Ok, I think I get what they are saying. As roads are rarely ever flat, and being in a motorcycle there will be quite a lot of leaning, any degree tilt to the sensor will throw the data it reads way out.
Do you have any other suggestions for this problem, short of adding GPS to this system (which I suppose could be handy if I wanted to make a low-jack type system in the future).

Those are a couple of the reasons it won't work, but there are other errors that are more serious, like the failure to correctly subtract out the acceleration due to gravity.

A GPS module would work very well, and have other uses too. That is a fine idea.

Just means I will need to up my game and learn how to use GPS modules now LOL

Why is it that when I say you can't measure speed with an accelerometer, you guys jump all over me as wrong?

With a small magnet fixed to a wheel or other rotating part, a Hall Effect sensor can detect each revolution. Pretty simple. Always available and accurate. Disadvantage is it 's a custom installation (would be far easier on a bike than a car). Advantages of GPS are portability and as jremington said gives more data and more interesting.

I would strongly caution against using GPS for this. GPS speed measurements when surrounded by tall buildings is pretty bad. I spent a long time on a project that required GPS distance calculation and we initially tried integrating speed and it simply wasn't reliable until you drove out into the suburbs or rural areas.

If you use GPS, have a backup.

I use a GPS speedo daily and find it works very well even among city canyons.

How long ago did you work on that project? I wonder if modern units perform better. Dunno.n

A GPS speedo is not reliable at very low speeds. When stationary it can still register speeds, sometimes quite high. It's just its inherent randomness that you can't do much about except filter out spurious values. But for showing your car speed while actually driving, I find it does a fine job.

If distance measuring is important then an HE sensor counting wheel clicks can't be beat, don't you think?

I think the module we were using was a uBlox 7p, but I could be wrong. Speed may have had something to do with it since most of the time the vehicle under test would be traveling well under 30MPH. In any event since what we really needed was distance, it was much more accurate to plot positions and accumulate distance from point to point.

You could do what auto GPS receivers do. Ignore any data where any single LAT-LON is significantly different from the prior reading. I did this on a drone project a few years ago and the result was surprisingly accurate.

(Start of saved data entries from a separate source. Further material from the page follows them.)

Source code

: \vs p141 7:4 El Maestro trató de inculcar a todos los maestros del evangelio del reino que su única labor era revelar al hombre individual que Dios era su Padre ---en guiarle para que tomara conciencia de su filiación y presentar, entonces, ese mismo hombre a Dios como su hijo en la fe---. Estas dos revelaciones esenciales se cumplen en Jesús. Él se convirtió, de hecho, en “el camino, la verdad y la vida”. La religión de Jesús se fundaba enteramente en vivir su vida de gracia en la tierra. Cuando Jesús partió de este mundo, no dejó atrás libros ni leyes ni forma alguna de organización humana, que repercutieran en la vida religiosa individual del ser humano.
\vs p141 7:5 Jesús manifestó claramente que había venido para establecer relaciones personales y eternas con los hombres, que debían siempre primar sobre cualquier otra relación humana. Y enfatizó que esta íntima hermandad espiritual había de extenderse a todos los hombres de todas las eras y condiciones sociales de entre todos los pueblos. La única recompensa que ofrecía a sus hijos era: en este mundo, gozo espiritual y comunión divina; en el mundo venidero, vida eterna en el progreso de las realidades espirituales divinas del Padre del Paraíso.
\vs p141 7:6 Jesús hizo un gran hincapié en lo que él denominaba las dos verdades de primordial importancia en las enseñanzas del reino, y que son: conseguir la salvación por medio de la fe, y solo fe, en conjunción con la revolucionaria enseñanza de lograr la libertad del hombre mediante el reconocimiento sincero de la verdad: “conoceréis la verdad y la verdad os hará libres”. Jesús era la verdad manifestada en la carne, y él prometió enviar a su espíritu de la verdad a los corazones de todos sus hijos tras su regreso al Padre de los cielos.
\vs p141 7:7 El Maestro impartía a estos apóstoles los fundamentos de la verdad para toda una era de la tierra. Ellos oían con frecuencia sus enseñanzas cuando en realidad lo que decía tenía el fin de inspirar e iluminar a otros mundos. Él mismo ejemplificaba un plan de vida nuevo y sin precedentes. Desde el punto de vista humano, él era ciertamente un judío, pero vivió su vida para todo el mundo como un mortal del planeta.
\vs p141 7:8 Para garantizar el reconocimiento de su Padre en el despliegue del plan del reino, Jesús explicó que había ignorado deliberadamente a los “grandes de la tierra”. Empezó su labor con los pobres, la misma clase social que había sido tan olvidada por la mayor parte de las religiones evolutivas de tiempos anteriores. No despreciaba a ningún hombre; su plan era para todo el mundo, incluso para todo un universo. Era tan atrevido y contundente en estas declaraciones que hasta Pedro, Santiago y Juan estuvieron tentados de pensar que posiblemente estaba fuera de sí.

I have played around with a MINI GPS PA1010D STEMMA QT from Adafruit. While when stationary it will read under 1.0 MPH when moving it is pretty accurate. My Wife's truck is a cherry 99 Tahoe so we added a Garmin GPS and that thing is right on target for speed and everything else. I have my GPS module connected to an Arduino Uno Rev 3 and a 4 line 20 character display and you can choose what you want to display.